--- MATERIAL SUPPLIED Enclosed Below ---
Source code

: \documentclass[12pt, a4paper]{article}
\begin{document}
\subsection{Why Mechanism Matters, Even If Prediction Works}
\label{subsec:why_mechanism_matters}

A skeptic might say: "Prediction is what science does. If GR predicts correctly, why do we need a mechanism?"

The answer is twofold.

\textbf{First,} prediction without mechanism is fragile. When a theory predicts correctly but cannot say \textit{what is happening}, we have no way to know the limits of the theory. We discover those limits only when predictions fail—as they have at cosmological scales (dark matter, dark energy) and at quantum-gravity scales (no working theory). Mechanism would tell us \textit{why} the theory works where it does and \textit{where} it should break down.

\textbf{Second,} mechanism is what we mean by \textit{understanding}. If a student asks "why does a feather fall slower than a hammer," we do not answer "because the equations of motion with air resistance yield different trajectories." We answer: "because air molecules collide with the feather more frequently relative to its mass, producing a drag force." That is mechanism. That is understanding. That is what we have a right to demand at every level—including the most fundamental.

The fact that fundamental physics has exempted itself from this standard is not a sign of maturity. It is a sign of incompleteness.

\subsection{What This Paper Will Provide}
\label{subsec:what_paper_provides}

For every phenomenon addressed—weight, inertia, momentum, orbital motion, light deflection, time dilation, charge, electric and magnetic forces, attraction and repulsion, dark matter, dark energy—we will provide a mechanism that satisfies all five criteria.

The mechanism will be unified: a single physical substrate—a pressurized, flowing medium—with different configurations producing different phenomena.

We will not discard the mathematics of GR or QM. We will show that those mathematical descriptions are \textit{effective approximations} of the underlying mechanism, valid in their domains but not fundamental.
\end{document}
--- End of Enclosed MATERIAL SUPPLIED ---
--- MATERIAL SUPPLIED Enclosed Below ---
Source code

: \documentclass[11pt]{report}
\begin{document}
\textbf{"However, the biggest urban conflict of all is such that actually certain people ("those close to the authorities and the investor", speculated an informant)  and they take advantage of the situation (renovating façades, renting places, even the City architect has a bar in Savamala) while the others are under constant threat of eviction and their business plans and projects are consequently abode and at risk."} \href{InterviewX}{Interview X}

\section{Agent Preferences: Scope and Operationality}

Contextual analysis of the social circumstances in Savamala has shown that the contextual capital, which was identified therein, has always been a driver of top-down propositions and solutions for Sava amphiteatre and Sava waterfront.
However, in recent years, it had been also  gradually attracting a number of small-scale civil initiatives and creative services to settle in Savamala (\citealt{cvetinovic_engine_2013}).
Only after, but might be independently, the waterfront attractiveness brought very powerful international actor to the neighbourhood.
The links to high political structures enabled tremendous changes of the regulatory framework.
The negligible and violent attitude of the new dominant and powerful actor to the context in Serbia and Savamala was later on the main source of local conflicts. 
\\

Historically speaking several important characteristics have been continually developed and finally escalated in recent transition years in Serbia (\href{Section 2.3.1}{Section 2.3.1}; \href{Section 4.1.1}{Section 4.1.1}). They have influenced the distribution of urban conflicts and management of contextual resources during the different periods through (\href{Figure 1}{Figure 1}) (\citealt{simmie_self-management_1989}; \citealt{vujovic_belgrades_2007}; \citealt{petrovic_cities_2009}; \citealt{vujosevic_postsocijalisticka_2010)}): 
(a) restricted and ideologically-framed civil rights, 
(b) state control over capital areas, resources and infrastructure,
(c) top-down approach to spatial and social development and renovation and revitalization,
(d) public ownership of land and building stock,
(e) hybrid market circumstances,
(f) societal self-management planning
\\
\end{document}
--- End of Enclosed MATERIAL SUPPLIED ---
• _EXERCISE REQUIREMENTS_: Quote the data above from the line containing "A skeptic might" to the line containing "The answer is twofold.", inclusive, and stop.

• _RESPONSE BOX_:
A skeptic might say: "Prediction is what science does. If GR predicts correctly, why do we need a mechanism?"

The answer is twofold.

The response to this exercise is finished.